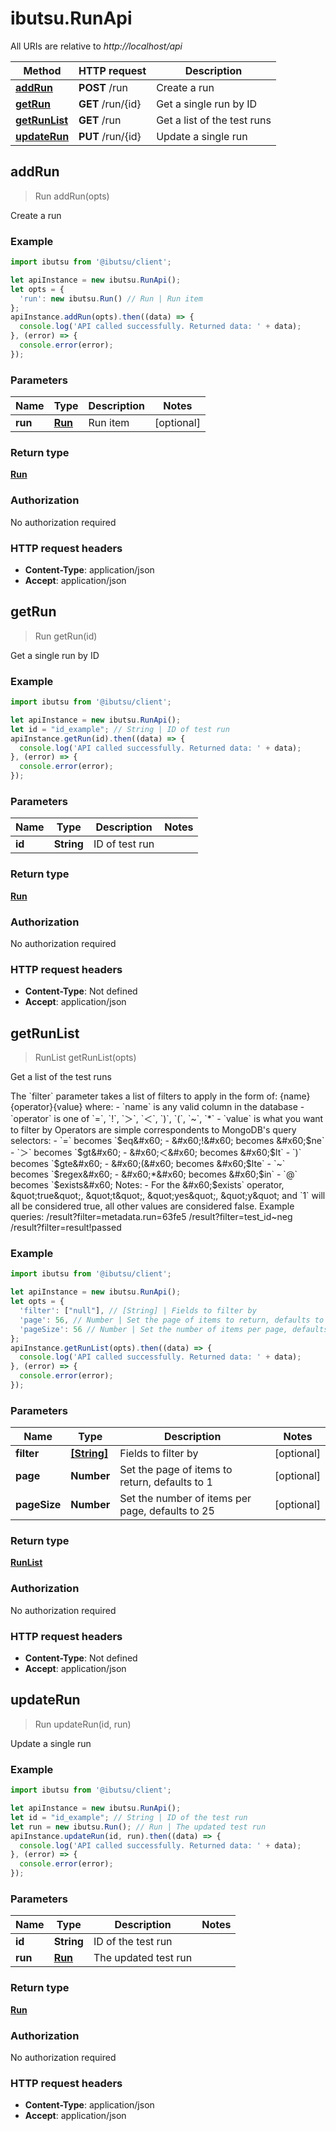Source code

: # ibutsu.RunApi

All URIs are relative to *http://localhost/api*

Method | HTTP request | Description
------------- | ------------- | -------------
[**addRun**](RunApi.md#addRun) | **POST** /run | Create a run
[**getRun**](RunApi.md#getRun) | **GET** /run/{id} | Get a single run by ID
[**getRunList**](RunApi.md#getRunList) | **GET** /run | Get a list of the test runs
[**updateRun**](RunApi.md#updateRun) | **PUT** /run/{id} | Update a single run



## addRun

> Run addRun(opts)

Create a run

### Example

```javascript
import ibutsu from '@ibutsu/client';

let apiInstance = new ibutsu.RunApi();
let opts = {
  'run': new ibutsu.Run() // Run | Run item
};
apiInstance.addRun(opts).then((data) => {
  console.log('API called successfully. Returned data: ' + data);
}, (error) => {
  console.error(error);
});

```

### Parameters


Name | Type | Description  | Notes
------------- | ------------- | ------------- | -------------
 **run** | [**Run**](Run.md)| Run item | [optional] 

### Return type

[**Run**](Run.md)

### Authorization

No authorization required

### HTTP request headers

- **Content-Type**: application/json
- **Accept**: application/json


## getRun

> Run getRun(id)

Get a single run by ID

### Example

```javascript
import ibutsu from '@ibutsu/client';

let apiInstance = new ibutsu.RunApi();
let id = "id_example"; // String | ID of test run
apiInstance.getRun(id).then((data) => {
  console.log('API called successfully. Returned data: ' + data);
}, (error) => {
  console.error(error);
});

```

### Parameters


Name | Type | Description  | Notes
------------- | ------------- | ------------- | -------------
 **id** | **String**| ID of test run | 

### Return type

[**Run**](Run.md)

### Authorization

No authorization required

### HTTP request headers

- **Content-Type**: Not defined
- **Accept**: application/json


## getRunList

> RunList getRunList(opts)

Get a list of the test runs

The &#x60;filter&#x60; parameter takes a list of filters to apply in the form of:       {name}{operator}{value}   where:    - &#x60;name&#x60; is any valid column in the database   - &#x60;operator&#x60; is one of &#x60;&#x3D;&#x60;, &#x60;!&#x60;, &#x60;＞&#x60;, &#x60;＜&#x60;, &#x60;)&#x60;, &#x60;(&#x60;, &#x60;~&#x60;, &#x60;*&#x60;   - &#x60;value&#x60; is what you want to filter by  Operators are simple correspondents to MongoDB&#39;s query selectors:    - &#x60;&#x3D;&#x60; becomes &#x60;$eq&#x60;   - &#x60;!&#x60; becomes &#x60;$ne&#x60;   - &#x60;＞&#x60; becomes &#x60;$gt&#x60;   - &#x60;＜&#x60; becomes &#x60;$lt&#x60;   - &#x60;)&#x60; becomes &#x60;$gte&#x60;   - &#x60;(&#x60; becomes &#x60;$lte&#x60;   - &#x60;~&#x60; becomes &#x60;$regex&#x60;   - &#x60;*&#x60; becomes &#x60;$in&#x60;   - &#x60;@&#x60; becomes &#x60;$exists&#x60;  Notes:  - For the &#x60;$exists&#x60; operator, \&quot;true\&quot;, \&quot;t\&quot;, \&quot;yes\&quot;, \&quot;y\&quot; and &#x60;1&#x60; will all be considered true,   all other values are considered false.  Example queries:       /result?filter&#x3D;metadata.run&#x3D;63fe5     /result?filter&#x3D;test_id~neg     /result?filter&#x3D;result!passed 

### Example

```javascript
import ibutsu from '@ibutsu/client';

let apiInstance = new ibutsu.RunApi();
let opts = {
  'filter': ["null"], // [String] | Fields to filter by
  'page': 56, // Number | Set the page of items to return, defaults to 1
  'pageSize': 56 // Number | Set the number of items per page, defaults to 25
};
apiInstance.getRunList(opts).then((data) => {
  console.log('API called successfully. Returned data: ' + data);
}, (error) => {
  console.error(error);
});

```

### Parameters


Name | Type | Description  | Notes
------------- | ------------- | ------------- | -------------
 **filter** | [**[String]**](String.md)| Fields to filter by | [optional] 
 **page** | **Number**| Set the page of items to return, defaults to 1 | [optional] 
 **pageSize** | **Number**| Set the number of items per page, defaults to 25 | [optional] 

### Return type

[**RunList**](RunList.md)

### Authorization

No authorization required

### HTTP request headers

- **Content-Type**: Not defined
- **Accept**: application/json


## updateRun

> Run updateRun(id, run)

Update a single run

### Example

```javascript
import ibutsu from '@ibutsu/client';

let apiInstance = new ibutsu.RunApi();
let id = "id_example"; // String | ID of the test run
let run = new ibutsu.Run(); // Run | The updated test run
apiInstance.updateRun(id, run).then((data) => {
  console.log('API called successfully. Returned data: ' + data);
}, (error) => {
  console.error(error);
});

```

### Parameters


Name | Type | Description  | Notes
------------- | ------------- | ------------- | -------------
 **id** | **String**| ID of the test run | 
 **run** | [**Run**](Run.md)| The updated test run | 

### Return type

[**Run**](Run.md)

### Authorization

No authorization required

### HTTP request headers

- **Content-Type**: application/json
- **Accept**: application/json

-.-.-

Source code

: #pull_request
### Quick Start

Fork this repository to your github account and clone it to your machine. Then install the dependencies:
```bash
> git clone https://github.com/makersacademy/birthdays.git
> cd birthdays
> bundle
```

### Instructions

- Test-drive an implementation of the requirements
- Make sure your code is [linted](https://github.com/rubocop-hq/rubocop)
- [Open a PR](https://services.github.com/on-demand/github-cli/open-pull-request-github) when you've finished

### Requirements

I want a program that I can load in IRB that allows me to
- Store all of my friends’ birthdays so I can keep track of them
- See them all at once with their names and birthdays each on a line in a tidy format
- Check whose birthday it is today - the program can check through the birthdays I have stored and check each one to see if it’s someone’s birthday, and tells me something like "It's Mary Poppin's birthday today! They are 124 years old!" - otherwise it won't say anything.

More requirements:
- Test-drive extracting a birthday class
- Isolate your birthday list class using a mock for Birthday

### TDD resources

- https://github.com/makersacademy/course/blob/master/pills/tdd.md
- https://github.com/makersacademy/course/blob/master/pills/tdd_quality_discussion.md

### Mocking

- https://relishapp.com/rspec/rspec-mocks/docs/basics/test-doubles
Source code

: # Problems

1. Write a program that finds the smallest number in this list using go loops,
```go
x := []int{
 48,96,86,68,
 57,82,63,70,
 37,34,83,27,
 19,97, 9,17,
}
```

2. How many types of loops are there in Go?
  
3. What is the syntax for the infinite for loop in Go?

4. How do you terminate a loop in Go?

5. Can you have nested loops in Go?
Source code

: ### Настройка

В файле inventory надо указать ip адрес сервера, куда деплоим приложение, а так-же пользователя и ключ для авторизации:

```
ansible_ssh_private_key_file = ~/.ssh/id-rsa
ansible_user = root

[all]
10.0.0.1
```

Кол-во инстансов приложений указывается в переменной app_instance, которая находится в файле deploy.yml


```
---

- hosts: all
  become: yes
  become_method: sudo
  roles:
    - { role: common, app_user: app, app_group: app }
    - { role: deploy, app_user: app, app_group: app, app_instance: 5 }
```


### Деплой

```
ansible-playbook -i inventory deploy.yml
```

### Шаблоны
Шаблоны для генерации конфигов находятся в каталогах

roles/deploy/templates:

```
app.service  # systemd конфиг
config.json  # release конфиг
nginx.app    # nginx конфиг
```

-.-.-

Return only the stretch of the material above from the line holding "Fork this repository" through the line holding "- Test-drive an", copied exactly.

● Answer to this problem
Fork this repository to your github account and clone it to your machine. Then install the dependencies:
```bash
> git clone https://github.com/makersacademy/birthdays.git
> cd birthdays
> bundle
```

### Instructions

- Test-drive an implementation of the requirements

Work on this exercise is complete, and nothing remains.